Thibaut Brunet, PhD
Research in the Brunet lab addresses a simple but unsolved question: how did the first animals acquire and control their shape? When and how did early assemblies of cells become more than the sum of their parts, by generating collective behaviors that allowed organism-scale morphogenesis and motility? While the very first multicellular ancestors of animals were likely microscopic (and too small to leave fossils), one can gain insights into these questions via the comparative study of living groups. The Brunet lab investigates the cell biology, morphogenesis and behavior of choanoflagellates, the closest known living relatives of animals. Choanoflagellates can switch between unicellular and multicellular lifestyles, display temporal cell differentiation, and have recently become amenable to functional molecular genetics. The Brunet lab wants to understand how the cell shape of choanoflagellates is controlled, how it dynamically responds to the environment, and how choanoflagellates sometimes develop into multicellular colonies capable of emergent collective behavior. One of its main strategies is the discovery of establishment of new model systems capable to shed fresh light on fundamental and enduring biological questions. One of them, the recently discovered choanoflagellate species Choanoeca flexa, displays contractile collective behavior hitherto unknown in unicellular relatives of animals, but reminiscent of animal motricity and thus susceptible to inform the first steps in the evolution of animal behavior.
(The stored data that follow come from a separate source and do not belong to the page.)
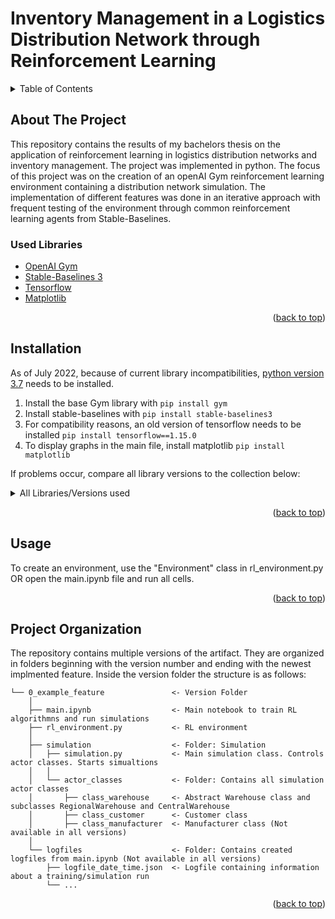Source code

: <div id="top"></div>

# Inventory Management in a Logistics Distribution Network through Reinforcement Learning


<!-- TABLE OF CONTENTS -->
<details>
  <summary>Table of Contents</summary>
  <ul>
    <li><a href="#about-the-project">About The Project</a></li>
    <li><a href="#installation">Installation</a></li>
    <li><a href="#usage">Usage</a></li>
    <li><a href="#project-organization">Project Organization</a></li>
  </ul>
</details>



## About The Project

This repository contains the results of my bachelors thesis on the application of reinforcement learning in logistics distribution networks and inventory management. The project was implemented in python. The focus of this project was on the creation of an openAI Gym reinforcement learning environment containing a distribution network simulation. The implementation of different features was done in an iterative approach with frequent testing of the environment through common reinforcement learning agents from Stable-Baselines.

### Used Libraries
* []() [OpenAI Gym](https://github.com/openai/gym)
* []() [Stable-Baselines 3](https://github.com/DLR-RM/stable-baselines3)
* []() [Tensorflow](https://www.tensorflow.org/)
* []() [Matplotlib](https://matplotlib.org/)

<p align="right">(<a href="#top">back to top</a>)</p>

## Installation

As of July 2022, because of current library incompatibilities, [python version 3.7](https://www.python.org/downloads/release/python-370/) needs to be installed.

1. Install the base Gym library with `pip install gym` 
2. Install stable-baselines with `pip install stable-baselines3` 
3. For compatibility reasons, an old version of tensorflow needs to be installed `pip install tensorflow==1.15.0` 
4. To display graphs in the main file, install matplotlib `pip install matplotlib` 

If problems occur, compare all library versions to the collection below:

<details>
  <summary>All Libraries/Versions used</summary>
  <ul>
    <li>absl-py              1.1.0</li>
    <li>ale-py               0.7.5</li>
    <li>argon2-cffi          21.3.0</li>
    <li>argon2-cffi-bindings 21.2.0</li>
    <li>astor                0.8.1</li>
    <li>attrs                21.4.0</li>
    <li>backcall             0.2.0</li>
    <li>beautifulsoup4       4.11.1</li>
    <li>bleach               5.0.1</li>
    <li>cffi                 1.15.1</li>
    <li>cloudpickle          2.1.0</li>
    <li>colorama             0.4.5</li>
    <li>cycler               0.11.0</li>
    <li>debugpy              1.6.0</li>
    <li>decorator            5.1.1</li>
    <li>defusedxml           0.7.1</li>
    <li>EditorConfig         0.12.3</li>
    <li>entrypoints          0.4</li>
    <li>fastjsonschema       2.15.3</li>
    <li>fonttools            4.33.3</li>
    <li>gast                 0.2.2</li>
    <li>google-pasta         0.2.0</li>
    <li>grpcio               1.47.0</li>
    <li>gym                  0.21.0</li>
    <li>gym-notices          0.0.7</li>
    <li>h5py                 3.7.0</li>
    <li>importlib-metadata   4.12.0</li>
    <li>importlib-resources  5.8.0</li>
    <li>ipykernel            6.15.0</li>
    <li>ipython              7.34.0</li>
    <li>ipython-genutils     0.2.0</li>
    <li>jedi                 0.18.1</li>
    <li>Jinja2               3.1.2</li>
    <li>joblib               1.1.0</li>
    <li>jsbeautifier         1.14.4</li>
    <li>jsonschema           4.6.1</li>
    <li>jupyter-client       7.3.4</li>
    <li>jupyter-core         4.10.0</li>
    <li>jupyterlab-pygments  0.2.2</li>
    <li>Keras-Applications   1.0.8</li>
    <li>Keras-Preprocessing  1.1.2</li>
    <li>kiwisolver           1.4.3</li>
    <li>lxml                 4.9.1</li>
    <li>Markdown             3.3.7</li>
    <li>MarkupSafe           2.1.1</li>
    <li>matplotlib           3.5.2</li>
    <li>matplotlib-inline    0.1.3</li>
    <li>mistune              0.8.4</li>
    <li>nbclient             0.6.6</li>
    <li>nbconvert            6.5.0</li>
    <li>nbformat             5.4.0</li>
    <li>nest-asyncio         1.5.5</li>
    <li>notebook             6.4.12</li>
    <li>numpy                1.21.6</li>
    <li>opencv-python        4.6.0.66</li>
    <li>opt-einsum           3.3.0</li>
    <li>packaging            21.3</li>
    <li>pandas               1.1.5</li>
    <li>pandocfilters        1.5.0</li>
    <li>parso                0.8.3</li>
    <li>pickleshare          0.7.5</li>
    <li>Pillow               9.1.1</li>
    <li>pip                  22.1.2</li>
    <li>prometheus-client    0.14.1</li>
    <li>prompt-toolkit       3.0.30</li>
    <li>protobuf             3.20.1</li>
    <li>psutil               5.9.1</li>
    <li>pycparser            2.21</li>
    <li>pygame               2.1.0</li>
    <li>Pygments             2.12.0</li>
    <li>pyparsing            3.0.9</li>
    <li>pyrsistent           0.18.1</li>
    <li>python-dateutil      2.8.2</li>
    <li>pytz                 2022.1</li>
    <li>pywin32              304</li>
    <li>pywinpty             2.0.5</li>
    <li>pyzmq                23.2.0</li>
    <li>scipy                1.7.3</li>
    <li>Send2Trash           1.8.0</li>
    <li>setuptools           57.0.0</li>
    <li>six                  1.16.0</li>
    <li>soupsieve            2.3.2.post1</li>
    <li>stable-baselines     2.10.2</li>
    <li>stable-baselines3    1.5.0</li>
    <li>tensorboard          1.15.0</li>
    <li>tensorflow           1.15.0</li>
    <li>tensorflow-estimator 1.15.1</li>
    <li>termcolor            1.1.0</li>
    <li>terminado            0.15.0</li>
    <li>tinycss2             1.1.1</li>
    <li>torch                1.12.0</li>
    <li>tornado              6.2</li>
    <li>traitlets            5.3.0</li>
    <li>typing_extensions    4.2.0</li>
    <li>wcwidth              0.2.5</li>
    <li>webencodings         0.5.1</li>
    <li>Werkzeug             2.1.2</li>
    <li>wheel                0.36.2</li>
    <li>wrapt                1.14.1</li>
    <li>zipp                 3.8.</li>
  </ul>
</details>

<p align="right">(<a href="#top">back to top</a>)</p>

## Usage

To create an environment, use the "Environment" class in rl_environment.py OR open the main.ipynb file and run all cells.

<p align="right">(<a href="#top">back to top</a>)</p>

## Project Organization

The repository contains multiple versions of the artifact. They are organized in folders beginning with the version number and ending with the newest implmented feature. Inside the version folder the structure is as follows:

    └── 0_example_feature               <- Version Folder
        │
        ├── main.ipynb                  <- Main notebook to train RL algorithmns and run simulations
        ├── rl_environment.py           <- RL environment
        │ 
        ├── simulation                  <- Folder: Simulation
        │   ├── simulation.py           <- Main simulation class. Controls actor classes. Starts simualtions
        │   │
        │   └── actor_classes           <- Folder: Contains all simulation actor classes
        │       ├── class_warehouse     <- Abstract Warehouse class and subclasses RegionalWarehouse and CentralWarehouse
        │       ├── class_customer      <- Customer class
        │       ├── class_manufacturer  <- Manufacturer class (Not available in all versions)
        │
        └── logfiles                    <- Folder: Contains created logfiles from main.ipynb (Not available in all versions)
            ├── logfile_date_time.json  <- Logfile containing information about a training/simulation run
            └── ...

<p align="right">(<a href="#top">back to top</a>)</p>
Thibaut Brunet is a junior group leader at the Institut Pasteur in Paris, where he set up his lab in November 2021. He completed his undergrad training at the Ecole Normale Supérieure in Paris (2007-2011) and did his PhD research at the European Molecular Biology Laboratory in Heidelberg (Germany) in the laboratory of Detlev Arendt (2011-2016). He then carried out his postdoctoral training in the laboratory of Nicole King at UC Berkeley (2016-2021). Thibaut is the recipient of a starting grant from the European Research Council (2022), of the junior researcher award from the French Society for Cell Biology (2022), of a grant from the Agence Nationale de la Recherche (2023), and of long-term fellowships from the European Molecular Biology Organization (2016) and the Human Frontiers Science Program (2016).